_TASK STATEMENT_. The lines from the start of the data up to and including the one with "3. Route 用来配置路由,包括路由地址和路由组件" should be returned exactly, and nothing else.
##############################
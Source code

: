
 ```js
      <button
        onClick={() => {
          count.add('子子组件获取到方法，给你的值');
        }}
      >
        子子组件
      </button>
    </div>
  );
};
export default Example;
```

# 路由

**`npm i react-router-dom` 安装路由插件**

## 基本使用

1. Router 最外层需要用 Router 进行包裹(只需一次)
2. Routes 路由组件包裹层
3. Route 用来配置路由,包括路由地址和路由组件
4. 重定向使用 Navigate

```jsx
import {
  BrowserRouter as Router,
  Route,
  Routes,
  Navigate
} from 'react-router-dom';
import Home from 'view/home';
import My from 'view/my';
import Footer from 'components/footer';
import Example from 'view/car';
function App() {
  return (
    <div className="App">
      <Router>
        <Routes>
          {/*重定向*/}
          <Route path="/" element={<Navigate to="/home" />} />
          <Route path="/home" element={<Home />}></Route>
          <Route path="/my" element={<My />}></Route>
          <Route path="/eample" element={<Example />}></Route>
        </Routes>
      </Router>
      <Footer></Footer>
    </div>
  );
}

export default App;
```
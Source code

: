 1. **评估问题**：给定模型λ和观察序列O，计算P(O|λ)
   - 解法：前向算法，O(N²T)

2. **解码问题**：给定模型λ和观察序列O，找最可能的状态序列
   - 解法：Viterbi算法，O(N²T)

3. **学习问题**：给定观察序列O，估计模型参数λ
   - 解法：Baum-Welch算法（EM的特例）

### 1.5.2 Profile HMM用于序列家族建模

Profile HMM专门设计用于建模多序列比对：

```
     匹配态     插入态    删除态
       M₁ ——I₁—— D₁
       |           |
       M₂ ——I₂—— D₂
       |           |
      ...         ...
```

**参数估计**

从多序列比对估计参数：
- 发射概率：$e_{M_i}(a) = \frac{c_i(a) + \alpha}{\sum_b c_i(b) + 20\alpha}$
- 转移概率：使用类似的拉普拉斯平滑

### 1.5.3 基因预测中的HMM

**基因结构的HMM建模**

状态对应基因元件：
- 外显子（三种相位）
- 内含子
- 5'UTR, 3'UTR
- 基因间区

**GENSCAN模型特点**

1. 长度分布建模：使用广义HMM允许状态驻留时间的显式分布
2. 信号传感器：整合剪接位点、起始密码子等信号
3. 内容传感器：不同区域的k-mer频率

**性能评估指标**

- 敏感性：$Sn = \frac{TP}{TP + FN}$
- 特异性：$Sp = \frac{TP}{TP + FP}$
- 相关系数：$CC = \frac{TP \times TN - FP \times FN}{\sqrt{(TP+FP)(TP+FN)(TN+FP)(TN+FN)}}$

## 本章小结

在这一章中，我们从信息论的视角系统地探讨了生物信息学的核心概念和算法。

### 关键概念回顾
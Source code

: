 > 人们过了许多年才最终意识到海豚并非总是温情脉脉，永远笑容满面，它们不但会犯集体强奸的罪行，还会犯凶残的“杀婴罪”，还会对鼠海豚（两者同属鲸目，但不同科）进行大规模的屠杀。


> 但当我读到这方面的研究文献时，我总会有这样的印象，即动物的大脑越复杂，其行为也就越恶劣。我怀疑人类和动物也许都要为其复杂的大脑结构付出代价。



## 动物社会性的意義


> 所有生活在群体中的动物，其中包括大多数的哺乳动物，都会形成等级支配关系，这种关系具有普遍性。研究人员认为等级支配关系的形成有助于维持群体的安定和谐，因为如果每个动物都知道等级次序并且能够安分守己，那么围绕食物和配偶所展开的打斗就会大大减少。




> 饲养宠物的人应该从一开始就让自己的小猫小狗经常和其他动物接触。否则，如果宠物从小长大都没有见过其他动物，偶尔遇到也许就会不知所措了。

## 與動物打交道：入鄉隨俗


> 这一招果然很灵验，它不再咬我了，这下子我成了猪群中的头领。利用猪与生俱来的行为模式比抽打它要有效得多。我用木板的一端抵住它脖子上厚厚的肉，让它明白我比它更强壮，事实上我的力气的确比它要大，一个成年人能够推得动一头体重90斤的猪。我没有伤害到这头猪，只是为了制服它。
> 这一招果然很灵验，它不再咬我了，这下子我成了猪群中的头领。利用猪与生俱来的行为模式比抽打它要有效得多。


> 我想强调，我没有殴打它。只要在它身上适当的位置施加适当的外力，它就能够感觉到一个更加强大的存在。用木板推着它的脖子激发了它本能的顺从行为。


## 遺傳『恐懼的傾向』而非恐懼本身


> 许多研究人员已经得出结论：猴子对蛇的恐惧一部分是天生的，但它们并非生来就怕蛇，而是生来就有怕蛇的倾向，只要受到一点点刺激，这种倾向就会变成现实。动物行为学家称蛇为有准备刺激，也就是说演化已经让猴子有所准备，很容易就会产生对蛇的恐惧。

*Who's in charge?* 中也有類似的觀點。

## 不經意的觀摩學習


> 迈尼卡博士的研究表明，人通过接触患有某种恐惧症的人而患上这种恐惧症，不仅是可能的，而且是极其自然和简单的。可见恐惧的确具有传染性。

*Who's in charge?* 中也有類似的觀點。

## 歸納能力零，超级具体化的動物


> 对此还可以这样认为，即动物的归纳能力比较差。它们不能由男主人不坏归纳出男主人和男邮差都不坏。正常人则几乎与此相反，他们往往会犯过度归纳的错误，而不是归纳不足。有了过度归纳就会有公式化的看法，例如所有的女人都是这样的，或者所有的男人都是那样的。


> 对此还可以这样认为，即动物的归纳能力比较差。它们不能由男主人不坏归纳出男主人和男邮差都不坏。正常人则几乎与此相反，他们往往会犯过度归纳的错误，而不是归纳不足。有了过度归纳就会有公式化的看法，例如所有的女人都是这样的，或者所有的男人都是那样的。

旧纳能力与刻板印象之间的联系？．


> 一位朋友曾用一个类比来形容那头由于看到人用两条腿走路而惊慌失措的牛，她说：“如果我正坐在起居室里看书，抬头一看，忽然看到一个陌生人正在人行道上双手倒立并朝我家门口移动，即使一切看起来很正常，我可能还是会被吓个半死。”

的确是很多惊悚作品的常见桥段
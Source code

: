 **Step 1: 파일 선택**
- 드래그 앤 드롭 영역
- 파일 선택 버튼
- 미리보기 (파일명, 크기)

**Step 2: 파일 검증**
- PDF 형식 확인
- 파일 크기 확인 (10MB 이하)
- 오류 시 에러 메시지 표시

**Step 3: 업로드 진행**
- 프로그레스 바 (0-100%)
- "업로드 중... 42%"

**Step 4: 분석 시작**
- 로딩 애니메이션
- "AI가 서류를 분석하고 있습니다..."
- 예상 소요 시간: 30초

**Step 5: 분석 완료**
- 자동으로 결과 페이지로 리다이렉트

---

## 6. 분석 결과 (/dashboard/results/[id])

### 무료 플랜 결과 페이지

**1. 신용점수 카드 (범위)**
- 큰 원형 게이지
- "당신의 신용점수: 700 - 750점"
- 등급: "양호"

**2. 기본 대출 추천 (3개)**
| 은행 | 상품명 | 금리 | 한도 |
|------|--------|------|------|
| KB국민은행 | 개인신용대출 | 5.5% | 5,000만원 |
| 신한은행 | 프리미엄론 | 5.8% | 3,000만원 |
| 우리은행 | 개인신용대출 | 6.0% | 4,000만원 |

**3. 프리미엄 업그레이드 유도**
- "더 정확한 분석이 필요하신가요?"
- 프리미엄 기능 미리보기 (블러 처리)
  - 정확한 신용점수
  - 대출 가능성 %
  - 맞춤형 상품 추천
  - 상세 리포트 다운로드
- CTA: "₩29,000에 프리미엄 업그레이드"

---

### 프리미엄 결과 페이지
##############################
_SOLUTION TO THE EXERCISE_.
Source code

:
 ```js
      <button
        onClick={() => {
          count.add('子子组件获取到方法，给你的值');
        }}
      >
        子子组件
      </button>
    </div>
  );
};
export default Example;
```

# 路由

**`npm i react-router-dom` 安装路由插件**

## 基本使用

1. Router 最外层需要用 Router 进行包裹(只需一次)
2. Routes 路由组件包裹层
3. Route 用来配置路由,包括路由地址和路由组件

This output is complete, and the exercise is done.